Scotch whisky sales to Hungary are expected to benefit from a fairer playing field, thanks to intervention from two key European Union institutions.
Trade body the Scotch Whisky Association (SWA) hailed the move a breakthrough after two formal complaints to the European Commission (EC) about tax and excise issues.
The European Court of Justice (ECJ) has ruled that a tax exemption in Hungary for palinka, the country’s traditional fruit spirit, is illegal.
Palinka had benefited from a zero tax rate as a result of a Hungarian government decision in 2010.
Following intervention from the SWA on the basis that European Union regulations only allow a 50% reduction in certain circumstances, the ECJ has strongly condemned Hungary’s actions.
SWA said: “The ECJ ruled unequivocally that Hungary had breached its EU obligations, and also said that zero rate tax on palinka produced commercially and at home is illegal.

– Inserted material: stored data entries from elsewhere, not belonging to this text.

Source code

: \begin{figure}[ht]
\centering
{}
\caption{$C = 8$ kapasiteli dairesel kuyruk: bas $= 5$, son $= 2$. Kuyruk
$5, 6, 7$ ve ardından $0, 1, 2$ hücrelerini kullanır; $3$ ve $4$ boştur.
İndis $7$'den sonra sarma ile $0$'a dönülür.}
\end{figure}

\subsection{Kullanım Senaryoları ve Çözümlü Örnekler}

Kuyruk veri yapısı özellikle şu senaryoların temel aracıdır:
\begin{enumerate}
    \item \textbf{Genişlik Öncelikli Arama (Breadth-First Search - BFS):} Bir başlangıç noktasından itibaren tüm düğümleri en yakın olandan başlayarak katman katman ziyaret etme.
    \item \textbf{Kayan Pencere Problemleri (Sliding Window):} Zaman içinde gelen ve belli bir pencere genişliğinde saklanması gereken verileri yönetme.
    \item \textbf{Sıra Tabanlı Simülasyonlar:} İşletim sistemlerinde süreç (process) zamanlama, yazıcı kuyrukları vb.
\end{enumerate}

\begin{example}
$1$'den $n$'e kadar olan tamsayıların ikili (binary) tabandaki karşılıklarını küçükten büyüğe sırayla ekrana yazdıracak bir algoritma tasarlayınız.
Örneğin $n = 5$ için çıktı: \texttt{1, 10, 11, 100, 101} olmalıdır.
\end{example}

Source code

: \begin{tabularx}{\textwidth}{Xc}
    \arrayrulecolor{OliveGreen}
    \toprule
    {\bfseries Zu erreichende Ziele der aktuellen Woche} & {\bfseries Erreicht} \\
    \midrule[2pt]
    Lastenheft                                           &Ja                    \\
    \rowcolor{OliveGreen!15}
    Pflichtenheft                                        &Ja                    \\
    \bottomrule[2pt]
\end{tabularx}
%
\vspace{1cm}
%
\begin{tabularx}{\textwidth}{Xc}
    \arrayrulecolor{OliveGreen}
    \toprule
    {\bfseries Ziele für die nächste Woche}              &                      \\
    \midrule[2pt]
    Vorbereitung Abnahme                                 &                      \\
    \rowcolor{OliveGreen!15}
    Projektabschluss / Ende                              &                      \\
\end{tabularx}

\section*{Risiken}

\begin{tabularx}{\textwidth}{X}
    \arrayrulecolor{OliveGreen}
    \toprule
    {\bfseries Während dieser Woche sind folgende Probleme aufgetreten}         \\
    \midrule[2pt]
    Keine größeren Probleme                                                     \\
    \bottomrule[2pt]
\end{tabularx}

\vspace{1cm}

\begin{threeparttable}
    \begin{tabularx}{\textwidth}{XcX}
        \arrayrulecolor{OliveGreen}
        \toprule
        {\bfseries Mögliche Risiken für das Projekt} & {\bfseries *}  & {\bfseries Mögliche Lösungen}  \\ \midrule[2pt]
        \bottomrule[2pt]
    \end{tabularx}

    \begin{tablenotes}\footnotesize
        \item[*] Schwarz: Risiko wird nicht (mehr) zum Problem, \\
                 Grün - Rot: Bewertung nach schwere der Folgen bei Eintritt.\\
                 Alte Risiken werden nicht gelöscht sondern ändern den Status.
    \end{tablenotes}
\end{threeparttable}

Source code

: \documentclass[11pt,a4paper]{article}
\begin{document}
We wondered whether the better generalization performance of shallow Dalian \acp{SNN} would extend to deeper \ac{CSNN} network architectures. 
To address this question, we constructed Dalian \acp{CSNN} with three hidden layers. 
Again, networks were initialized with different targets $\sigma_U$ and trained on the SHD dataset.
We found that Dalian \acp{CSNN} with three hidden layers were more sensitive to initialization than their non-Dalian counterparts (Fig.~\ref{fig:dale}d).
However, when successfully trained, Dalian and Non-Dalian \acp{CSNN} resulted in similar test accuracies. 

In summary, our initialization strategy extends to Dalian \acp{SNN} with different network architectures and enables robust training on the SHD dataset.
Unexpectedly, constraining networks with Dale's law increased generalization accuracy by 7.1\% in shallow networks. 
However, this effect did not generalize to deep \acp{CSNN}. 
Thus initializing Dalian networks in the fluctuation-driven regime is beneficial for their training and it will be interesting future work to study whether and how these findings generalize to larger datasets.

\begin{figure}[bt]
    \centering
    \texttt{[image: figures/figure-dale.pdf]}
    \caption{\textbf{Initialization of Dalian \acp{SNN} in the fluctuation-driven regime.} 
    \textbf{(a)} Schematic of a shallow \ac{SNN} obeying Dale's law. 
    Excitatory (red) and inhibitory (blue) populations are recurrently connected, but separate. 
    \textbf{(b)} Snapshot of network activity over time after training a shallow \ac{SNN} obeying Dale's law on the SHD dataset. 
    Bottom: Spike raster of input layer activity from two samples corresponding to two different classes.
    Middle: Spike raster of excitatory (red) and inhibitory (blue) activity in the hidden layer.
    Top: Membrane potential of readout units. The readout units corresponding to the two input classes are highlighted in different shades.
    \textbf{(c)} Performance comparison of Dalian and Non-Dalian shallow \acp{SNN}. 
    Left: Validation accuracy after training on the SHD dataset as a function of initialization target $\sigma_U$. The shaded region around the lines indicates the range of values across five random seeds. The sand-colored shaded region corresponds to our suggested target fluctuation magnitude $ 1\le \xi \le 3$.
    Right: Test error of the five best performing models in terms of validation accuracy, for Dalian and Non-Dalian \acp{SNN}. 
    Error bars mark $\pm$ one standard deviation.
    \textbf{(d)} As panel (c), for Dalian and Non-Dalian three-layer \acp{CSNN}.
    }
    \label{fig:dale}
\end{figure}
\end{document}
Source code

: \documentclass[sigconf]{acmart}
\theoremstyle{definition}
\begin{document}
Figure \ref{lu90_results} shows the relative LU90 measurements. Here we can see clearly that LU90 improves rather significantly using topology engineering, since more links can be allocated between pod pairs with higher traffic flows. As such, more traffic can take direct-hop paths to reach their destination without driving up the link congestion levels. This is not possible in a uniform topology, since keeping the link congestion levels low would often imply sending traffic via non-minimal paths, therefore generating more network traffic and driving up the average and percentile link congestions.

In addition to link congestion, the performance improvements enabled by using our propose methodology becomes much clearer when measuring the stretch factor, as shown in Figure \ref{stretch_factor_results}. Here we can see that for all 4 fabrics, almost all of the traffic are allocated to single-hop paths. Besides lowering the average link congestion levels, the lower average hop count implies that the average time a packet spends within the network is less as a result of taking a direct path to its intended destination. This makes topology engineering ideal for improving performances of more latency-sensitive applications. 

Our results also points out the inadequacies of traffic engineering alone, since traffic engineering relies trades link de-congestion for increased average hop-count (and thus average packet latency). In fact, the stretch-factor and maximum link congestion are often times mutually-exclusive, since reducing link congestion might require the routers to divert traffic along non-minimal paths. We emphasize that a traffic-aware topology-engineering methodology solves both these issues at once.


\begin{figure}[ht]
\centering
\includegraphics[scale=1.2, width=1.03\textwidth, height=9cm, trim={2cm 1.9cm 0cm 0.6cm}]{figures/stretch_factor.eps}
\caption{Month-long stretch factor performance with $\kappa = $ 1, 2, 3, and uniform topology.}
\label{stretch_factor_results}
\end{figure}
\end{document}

“Separately, the EC has asked the country to amend its legislation applying two different excise rates for spirit drinks depending on their composition and production method.
“The SWA had filed a complaint regarding duty discrimination. The EC has now issued a reasoned opinion, asking Hungary to apply a single rate of excise on spirits.
“EU rules state that one rate of excise duty must be applied to all spirit drinks based on their alcohol content. This is to stop competition being distorted within the EU.
“If Hungary does not comply within two months, the EC may refer the matter to the ECJ.”
SWA European affairs director Nick Soper added: “The decision regarding tax treatment and excise rates in Hungary is welcome news for the Scotch whisky industry and for free trade in the European Union.
“The European Court and the commission have condemned the protectionist tax discrimination in Hungary and the damage it could do to fair competition, a basic premise of the single market.”